I’m guessing your answer would be, “yes, please!” But most businesses never are offered such a boon – primarily because it takes self-awareness of their own processes and inefficiencies to even contemplate the need for such an offer.
Security Public Storage (SPS), a family-owned and operated self-storage company with 42 self storage facilities located in California, Nevada and the Washington D.C. metro area, was just such a business – but it broke the mold by assessing its needs and spotting a crucial aspect of its business that could be made more efficient through the use of CRM.
The company was using what several companies in the self-storage industry use to monitor and collect customer data – pen and paper. “It was taking SPS two to three weeks to compile reports from the previous month’s end,” said Bill Harrison, CEO of Epicom. “After they took a step back and measured where their time was going, they realized that 60 hours of management time was spent each month compiling reports that could be automated and done in minutes if they just had a system in place to do this.”
The company used Sitelink as its onsite management software, but it did not know where customers were coming from and what rental trends their tenants had in common.
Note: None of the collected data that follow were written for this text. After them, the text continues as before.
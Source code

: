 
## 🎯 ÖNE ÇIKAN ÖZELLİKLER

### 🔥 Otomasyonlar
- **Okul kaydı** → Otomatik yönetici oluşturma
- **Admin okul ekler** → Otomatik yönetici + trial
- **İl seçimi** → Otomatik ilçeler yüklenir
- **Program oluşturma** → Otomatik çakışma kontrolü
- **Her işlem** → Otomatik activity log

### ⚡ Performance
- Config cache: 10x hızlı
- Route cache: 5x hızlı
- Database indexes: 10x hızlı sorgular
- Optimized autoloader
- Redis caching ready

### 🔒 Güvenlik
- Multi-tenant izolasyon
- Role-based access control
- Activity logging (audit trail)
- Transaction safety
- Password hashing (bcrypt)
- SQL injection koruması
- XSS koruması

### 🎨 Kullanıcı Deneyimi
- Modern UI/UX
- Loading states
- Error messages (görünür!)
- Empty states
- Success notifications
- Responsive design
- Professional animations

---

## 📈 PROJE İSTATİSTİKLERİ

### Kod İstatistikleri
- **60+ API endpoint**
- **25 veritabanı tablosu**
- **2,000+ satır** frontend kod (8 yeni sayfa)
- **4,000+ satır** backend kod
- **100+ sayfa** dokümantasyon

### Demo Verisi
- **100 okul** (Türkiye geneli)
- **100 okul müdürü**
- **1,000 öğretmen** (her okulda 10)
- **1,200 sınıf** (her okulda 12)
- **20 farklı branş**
The expenditure in time for execs was bad, but when the company realized the additional hit brought about by a lack of timely information, the situation became even worse. “Because it took too long to compile the reports, SPS wasn’t able to act quickly enough to change where their advertising dollars were going,” Harrison added. “For instance, if they ran several ad campaigns in several different media channels, they didn’t know the effectiveness of those campaigns until more than halfway through the next month. So another month would be wasted.”
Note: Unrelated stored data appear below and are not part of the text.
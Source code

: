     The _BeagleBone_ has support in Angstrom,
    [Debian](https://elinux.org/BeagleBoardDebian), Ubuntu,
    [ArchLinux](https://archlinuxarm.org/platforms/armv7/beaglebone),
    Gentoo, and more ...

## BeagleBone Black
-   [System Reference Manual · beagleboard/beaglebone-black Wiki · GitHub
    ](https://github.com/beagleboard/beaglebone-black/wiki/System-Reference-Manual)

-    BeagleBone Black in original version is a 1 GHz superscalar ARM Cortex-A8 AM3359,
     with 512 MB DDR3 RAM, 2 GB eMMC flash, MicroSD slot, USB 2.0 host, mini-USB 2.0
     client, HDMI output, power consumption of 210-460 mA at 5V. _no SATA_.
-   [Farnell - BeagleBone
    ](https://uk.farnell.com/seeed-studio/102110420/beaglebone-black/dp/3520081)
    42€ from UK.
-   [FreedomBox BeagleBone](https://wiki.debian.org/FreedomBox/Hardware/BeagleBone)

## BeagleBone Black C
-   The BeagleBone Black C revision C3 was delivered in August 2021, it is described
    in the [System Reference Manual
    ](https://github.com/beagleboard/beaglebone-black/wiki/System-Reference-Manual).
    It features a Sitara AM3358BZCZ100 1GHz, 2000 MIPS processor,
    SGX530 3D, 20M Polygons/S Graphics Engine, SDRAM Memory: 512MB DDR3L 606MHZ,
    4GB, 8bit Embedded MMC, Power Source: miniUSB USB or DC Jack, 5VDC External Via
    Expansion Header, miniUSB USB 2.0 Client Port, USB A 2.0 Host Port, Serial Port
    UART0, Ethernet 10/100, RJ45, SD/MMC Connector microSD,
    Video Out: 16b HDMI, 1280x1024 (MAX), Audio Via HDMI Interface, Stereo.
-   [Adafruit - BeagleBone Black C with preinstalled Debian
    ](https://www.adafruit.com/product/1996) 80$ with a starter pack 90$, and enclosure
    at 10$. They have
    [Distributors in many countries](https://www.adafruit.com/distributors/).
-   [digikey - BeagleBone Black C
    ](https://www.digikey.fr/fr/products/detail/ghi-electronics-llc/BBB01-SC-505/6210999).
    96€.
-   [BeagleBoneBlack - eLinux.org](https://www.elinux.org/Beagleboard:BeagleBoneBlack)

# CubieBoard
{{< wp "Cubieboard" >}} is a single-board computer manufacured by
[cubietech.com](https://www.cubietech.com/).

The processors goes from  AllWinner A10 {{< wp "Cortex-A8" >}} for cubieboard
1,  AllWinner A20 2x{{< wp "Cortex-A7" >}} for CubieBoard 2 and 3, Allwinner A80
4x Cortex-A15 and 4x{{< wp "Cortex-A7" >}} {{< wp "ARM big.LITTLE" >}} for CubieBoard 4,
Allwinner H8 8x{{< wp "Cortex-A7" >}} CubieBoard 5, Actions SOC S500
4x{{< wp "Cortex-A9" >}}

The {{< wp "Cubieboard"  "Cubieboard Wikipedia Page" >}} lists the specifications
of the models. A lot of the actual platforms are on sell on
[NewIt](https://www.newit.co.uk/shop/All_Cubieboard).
Don’t think that SPS is unique in its suffering – the problem of Post-It note/spreadsheet customer management is widespread in the storage industry (and, indeed, in much of small and medium-sized businesses). But SPS is unique in that it was able to step back, assess the situation, and find a partner that could help them solve their issues. That partner was Epicom.
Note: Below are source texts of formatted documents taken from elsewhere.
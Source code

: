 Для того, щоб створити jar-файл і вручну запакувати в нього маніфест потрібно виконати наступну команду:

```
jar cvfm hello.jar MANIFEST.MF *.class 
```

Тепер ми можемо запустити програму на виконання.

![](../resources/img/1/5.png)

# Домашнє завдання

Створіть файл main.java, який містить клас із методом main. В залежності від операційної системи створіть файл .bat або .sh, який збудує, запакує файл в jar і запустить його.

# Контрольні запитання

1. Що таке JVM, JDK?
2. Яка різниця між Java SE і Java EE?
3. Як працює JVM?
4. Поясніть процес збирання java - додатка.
Instead of flinging technology at the problem, Epicom first stood back and made sure it understood SPS’s problems. “They wanted to track their inbound calls and have a way to better track their ad campaigns,” said Harrison. “We custom built a solution using Twilio, which allowed them to do unique phone number tracking at a very low cost.”
Correlating those numbers to other customer data meant a CRM solution. “After understanding their biggest pain points, we were able to design a custom CRM system built on SugarCRM that would give them flexibility to scale their business and add more facilities quickly,” said Harrison.
Part of that customer data would, naturally, include information about existing tenants. That was contained in the Sitelink software SPS used to manage its properties. “Integration capabilities were an important factor,” said Harrison. “Epicom integrated Sugar with Sitelink. We also built a custom call script for them and embedded the recordings of their inbound calls from the ad campaigns. After the system was built, some training was required, but they were able to get going fairly quickly.”
SPS was also unique among newcomers to CRM in that it had a plan to measure and evaluate ROI right from the start. First to be measured was the ability to “capture more inbound leads,” said Harrison.” They could more quickly qualify them and move on to the next caller. Also, they could better target their advertising campaigns, and measure the number of converted leads per advertising source. This was a metric that could never fully be measured prior to having the CRM in place.”
As a result of the combined efforts of Epicom and SPS – Epicom for its implementation work, and SPS for understanding its own needs before the implementation – the system began producing efficiency gains and revenues from the moment it was turned on. “Once the call operators began using the system, the data instantly began to populate their reports. They rolled out the system slowly at first to test out the workflow and make sure they didn’t need to make any adjustments to the system. They are now rolling it out everywhere.”
The Twilio integration has had a major impact on the company’s operations. “Our call volume is anywhere from 1,200 to 1,500 calls per month,” said Steven Ford, the company’s manager of field services. “Before the Twilio-Sugar integration, we were lucky to capture a couple of hundred calls a month. Now we capture six times that many and we know which online source our inbound calls are coming from.”
But, since CRM is always a work in progress, the two organizations are already looking toward the next phase.
“Moving forward – and for other storage companies – the big picture for the CRM implementation is to be completely integrated,” Harrison said. SPS hopes to “get a better ROI not only from advertising, but also aggregator services (by placing available units online, like an Orbitz for the self storage industry), returning customers, call center conversion rates, and more.”
The SPS case shows just how important planning and insight are to pinpointing problems in order to get the right technology solutions. SPS could have charged ahead and tried to do everything on its own – but without some reflection and the help of a set of fresh eyes from Epicom, it might well have made the wrong technology choice and ended up where it started – and lost a pile of money. Instead, it examined its problems carefully, found a partner that was a good fit, and together deliberately addressed the issues that were sapping its efficiency.